In this article, we are going to see a demonstration of how things can go horribly wrong if we are not careful, while dealing with even the simplest of integrals.

# Proving that 1 is equal to 0

Consider the following simple integral -

$$\int \frac{1}{x} \cdot dx$$

To solve this, we are going to use a well known formula of integration by parts, which is given by

$$\int u~v \cdot dx = u \int v\cdot dx - \int \left(u^{\prime} \int v \cdot dx\right)dx.$$

For our case, we choose $u=1/x$ and $v=1$, so that

\begin{aligned}I =& \int \frac{1}{x} \cdot 1 \cdot dx \\ \Rightarrow I =& \frac{1}{x} \int 1\cdot dx - \int \left(-\frac{1}{x^2} \int 1 \cdot dx\right)dx \\ \Rightarrow I=& \frac{1}{x} \cdot x + \int \left(\frac{1}{x^2} \cdot x\right)dx \\ \Rightarrow I=& 1+ \int \frac{1}{x} \cdot dx \\ \Rightarrow \bcancel{I}=& 1 + \bcancel{I} \\ \Rightarrow 0=& 1 \end{aligned}

If we look at this solution casually, there seems to be nothing wrong, and yet we know it is impossible!

There is a little trap here, that we overlooked.

# Disproving that 1 is equal to 0

The problem with our solution is that we ignored one key requirement of integral calculus - We should not solve integrals without its proper limits, otherwise we might not get a sensible result.
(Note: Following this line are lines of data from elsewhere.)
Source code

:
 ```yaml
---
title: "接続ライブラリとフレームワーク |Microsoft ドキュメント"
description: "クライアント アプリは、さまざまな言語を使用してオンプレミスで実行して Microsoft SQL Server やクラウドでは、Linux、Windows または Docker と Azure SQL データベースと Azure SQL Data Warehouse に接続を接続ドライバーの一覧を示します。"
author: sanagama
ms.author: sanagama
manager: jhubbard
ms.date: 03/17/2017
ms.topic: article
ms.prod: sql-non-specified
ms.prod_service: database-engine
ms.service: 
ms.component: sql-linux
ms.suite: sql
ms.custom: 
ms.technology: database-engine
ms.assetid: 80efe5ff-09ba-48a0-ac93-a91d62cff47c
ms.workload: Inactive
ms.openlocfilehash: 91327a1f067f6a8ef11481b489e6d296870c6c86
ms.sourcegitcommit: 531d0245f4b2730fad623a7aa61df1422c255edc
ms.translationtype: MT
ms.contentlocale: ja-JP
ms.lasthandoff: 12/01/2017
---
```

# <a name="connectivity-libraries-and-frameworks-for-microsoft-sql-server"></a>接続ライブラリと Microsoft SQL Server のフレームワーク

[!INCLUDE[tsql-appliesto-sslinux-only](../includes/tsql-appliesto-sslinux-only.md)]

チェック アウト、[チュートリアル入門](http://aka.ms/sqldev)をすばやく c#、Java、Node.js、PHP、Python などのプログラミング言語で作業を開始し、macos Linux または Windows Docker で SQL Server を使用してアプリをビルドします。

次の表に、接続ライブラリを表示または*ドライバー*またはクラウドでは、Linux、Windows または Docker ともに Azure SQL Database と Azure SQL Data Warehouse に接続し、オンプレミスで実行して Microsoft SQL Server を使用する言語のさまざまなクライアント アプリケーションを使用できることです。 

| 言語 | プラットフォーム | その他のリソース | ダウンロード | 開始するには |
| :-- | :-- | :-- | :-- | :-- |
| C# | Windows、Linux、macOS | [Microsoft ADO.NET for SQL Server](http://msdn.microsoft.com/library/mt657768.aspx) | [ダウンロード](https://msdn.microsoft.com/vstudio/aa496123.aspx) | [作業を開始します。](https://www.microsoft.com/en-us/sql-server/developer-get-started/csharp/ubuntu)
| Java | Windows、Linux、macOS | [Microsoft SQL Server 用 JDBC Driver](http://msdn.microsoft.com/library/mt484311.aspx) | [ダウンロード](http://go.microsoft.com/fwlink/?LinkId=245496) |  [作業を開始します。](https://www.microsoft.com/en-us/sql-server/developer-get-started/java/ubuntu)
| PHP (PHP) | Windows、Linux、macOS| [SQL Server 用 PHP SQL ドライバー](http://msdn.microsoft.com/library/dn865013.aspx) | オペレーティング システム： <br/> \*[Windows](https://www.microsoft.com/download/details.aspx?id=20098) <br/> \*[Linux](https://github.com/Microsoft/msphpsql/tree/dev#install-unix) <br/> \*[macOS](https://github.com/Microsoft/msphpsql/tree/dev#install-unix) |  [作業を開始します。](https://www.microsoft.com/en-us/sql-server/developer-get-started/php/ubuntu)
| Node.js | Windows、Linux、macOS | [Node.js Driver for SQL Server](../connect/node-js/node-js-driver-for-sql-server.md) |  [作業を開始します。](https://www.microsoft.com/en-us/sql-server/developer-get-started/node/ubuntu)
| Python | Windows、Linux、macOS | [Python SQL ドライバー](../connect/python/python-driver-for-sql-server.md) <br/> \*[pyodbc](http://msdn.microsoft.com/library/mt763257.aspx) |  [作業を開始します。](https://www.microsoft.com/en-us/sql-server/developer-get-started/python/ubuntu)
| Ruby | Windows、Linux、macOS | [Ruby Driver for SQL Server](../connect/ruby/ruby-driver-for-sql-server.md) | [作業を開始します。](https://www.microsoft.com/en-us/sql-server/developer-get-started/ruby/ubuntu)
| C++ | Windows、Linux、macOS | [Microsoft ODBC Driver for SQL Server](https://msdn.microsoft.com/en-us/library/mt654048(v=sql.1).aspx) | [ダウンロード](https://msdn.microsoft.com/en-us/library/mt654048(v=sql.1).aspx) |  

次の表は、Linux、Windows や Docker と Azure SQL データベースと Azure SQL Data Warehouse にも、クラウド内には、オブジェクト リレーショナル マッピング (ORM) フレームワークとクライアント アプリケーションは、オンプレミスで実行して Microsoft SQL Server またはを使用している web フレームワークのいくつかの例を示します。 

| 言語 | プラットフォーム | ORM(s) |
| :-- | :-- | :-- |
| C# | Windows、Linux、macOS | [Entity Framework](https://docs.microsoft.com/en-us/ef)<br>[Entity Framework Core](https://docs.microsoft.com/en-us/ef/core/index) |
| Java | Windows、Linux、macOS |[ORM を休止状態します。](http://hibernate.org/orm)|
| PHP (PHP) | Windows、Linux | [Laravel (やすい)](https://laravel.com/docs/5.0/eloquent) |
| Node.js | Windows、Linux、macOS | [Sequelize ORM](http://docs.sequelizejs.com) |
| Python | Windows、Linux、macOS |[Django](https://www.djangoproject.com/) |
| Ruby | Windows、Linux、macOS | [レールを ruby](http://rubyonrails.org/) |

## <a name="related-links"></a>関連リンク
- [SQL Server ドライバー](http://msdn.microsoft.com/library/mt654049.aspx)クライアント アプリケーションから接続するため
Let us now repeat the calculations, taking some arbitrarily chosen proper limits. So, this time we have

$$I = \int_a^b \frac{1}{x} \cdot dx,$$$$so that we get,$$\begin{aligned}I &= \int_a^b \frac{1}{x} \cdot 1 \cdot dx \\ \Rightarrow I &= \left [ \frac{1}{x} \int 1\cdot dx \right]_a^b - \int_a^b \left(-\frac{1}{x^2} \int 1 \cdot dx\right)dx \\ \Rightarrow I &= \left [\frac{1}{x} \cdot x \right]_a^b + \int_a^b \left(\frac{1}{x^2} \cdot x\right)dx \\ \Rightarrow I &= _a^b+ \int_a^b \frac{1}{x} \cdot dx \\ \Rightarrow I &= [1-1] + I \\ \Rightarrow \bcancel{I} &= 0 + \bcancel{I} \\ \Rightarrow 0 &= 0 \end{aligned}

and all is well! So, the moral of the story is - Always choose some limits while doing integrals.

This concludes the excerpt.